UK Government proposes anti-hacker law to protect consumer devices
The UK Government has introduced a bill aimed at preventing cyber attacks on devices such as phones, tablets and smart TVs.
If enacted, the Product Security and Telecommunications Infrastructure Bill will allow the government to ban universal default passwords and will require manufacturers, importers and distributors of internet-enabled products to be transparent with consumers about what they are doing to fix any security flaws.
An as-yet undetermined regulator will have the ability to impose fines of up to £10m or four per cent of global turnover for non-compliance in addition to a maximum of £20,000 a day for an ongoing contravention.
By making it easier for operators to upgrade and share infrastructure, the bill is also expected to speed up the roll-out of faster broadband and mobile networks.
Conservative MP Julia Lopez, who has the ministerial brief for media, data and digital infrastructure, said the law has been drafted to “put a firewall around everyday tech from phones and thermostats to dishwashers, baby monitors and doorbells”.
She added that those who “fall foul of [the] tough new security standards” would be hit with “huge fines”.

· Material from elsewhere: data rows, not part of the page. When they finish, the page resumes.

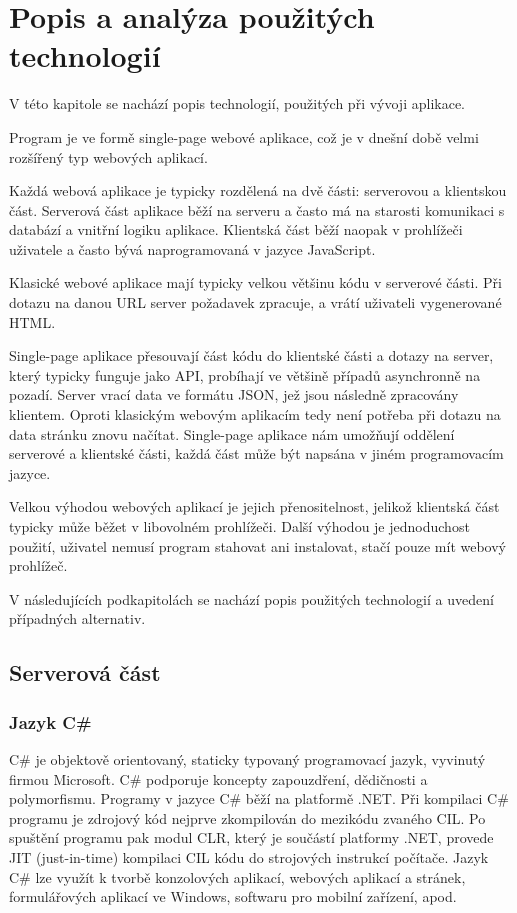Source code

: 
\chapter{Popis a analýza použitých technologií}

V této kapitole se nachází popis technologií, použitých při vývoji aplikace.

Program je ve formě single-page webové aplikace, což je v dnešní době velmi rozšířený typ webových aplikací.

Každá webová aplikace je typicky rozdělená na dvě části: serverovou a klientskou část. Serverová část aplikace běží na serveru a často má na starosti komunikaci s databází a vnitřní logiku aplikace. Klientská část běží naopak v prohlížeči uživatele a často bývá naprogramovaná v jazyce JavaScript. 

Klasické webové aplikace mají typicky velkou většinu kódu v serverové části. Při dotazu na danou URL server požadavek zpracuje, a vrátí uživateli vygenerované HTML.

Single-page aplikace přesouvají část kódu do klientské části a dotazy na server, který typicky funguje jako API, probíhají ve většině případů asynchronně na pozadí.
Server vrací data ve formátu JSON, jež jsou následně zpracovány klientem. Oproti klasickým webovým aplikacím tedy není potřeba při dotazu na data stránku znovu načítat.
Single-page aplikace nám umožňují oddělení serverové a klientské části, každá část může být napsána v jiném programovacím jazyce.

Velkou výhodou webových aplikací je jejich přenositelnost, jelikož klientská část typicky může běžet v libovolném prohlížeči.
Další výhodou je jednoduchost použití, uživatel nemusí program stahovat ani instalovat, stačí pouze mít webový prohlížeč.

V následujících podkapitolách se nachází popis použitých technologií a uvedení případných alternativ.

\section{Serverová část}

\subsection{Jazyk C\#}
C\# je objektově orientovaný, staticky typovaný programovací jazyk, vyvinutý firmou Microsoft.
C\# podporuje koncepty zapouzdření, dědičnosti a polymorfismu. Programy v jazyce C\# běží na platformě .NET. 
Při kompilaci C\# programu je zdrojový kód nejprve zkompilován do mezikódu zvaného CIL. 
Po spuštění programu pak modul CLR, který je součástí platformy .NET, provede JIT (just-in-time) kompilaci CIL kódu do strojových instrukcí počítače.
Jazyk C\# lze využít k tvorbě konzolových aplikací, webových aplikací a stránek, formulářových aplikací ve Windows, softwaru pro mobilní zařízení, apod. 
\cite{CSharpDocs}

A recent investigation by consumer magazine Which? found the proliferation of internet-connected technologies means a home filled with smart devices could be exposed to more than 12,000 hacking attacks from across the world in a single week.
Meanwhile, the UK’s National Cyber Security Centre (NCSC) revealed last week that it had dealt with an unprecedented number of cyber incidents over the past year.
NCSC technical director Dr Ian Levy said the bill represents “the start of the journey to ensure that connected devices on the market meet a security standard that’s recognised as good practice”.
Which? director of policy and advocacy Rocio Concha added: “The government needs to ensure these new laws apply to online marketplaces, where Which? has frequently found security-risk products being sold at scale, to prevent people from buying smart devices that leave them exposed to scams and data breaches.”